- **Task prompt**:
Scan the records below. Copy every line in which the word "something" appears.

Start of The data

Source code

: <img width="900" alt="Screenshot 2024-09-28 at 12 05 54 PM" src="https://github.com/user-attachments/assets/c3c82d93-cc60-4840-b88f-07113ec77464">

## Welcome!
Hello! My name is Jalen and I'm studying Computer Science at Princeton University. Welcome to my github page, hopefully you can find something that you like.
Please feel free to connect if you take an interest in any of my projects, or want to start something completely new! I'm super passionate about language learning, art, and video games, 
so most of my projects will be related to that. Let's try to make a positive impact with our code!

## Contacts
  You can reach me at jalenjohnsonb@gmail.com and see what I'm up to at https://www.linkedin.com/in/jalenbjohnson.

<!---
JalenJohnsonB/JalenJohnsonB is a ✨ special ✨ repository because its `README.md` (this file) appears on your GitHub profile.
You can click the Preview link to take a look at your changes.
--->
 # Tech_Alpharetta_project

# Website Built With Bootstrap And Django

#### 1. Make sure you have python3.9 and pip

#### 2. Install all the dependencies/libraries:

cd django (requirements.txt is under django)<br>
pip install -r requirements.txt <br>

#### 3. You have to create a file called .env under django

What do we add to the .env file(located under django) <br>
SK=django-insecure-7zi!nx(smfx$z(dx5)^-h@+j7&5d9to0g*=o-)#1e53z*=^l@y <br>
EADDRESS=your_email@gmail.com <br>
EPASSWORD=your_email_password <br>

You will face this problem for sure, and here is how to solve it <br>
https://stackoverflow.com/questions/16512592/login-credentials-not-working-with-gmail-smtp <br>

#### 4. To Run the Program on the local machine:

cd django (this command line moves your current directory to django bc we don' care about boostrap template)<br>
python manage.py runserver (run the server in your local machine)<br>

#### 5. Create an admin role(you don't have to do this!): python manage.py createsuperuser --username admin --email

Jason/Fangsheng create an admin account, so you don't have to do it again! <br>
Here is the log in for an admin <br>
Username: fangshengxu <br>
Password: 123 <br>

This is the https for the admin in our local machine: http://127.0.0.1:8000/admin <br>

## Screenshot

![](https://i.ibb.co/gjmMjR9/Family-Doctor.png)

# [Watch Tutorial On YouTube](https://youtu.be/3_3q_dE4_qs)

End of The data

- **Task response**:
Hello! My name is Jalen and I'm studying Computer Science at Princeton University. Welcome to my github page, hopefully you can find something that you like.
Please feel free to connect if you take an interest in any of my projects, or want to start something completely new! I'm super passionate about language learning, art, and video games, 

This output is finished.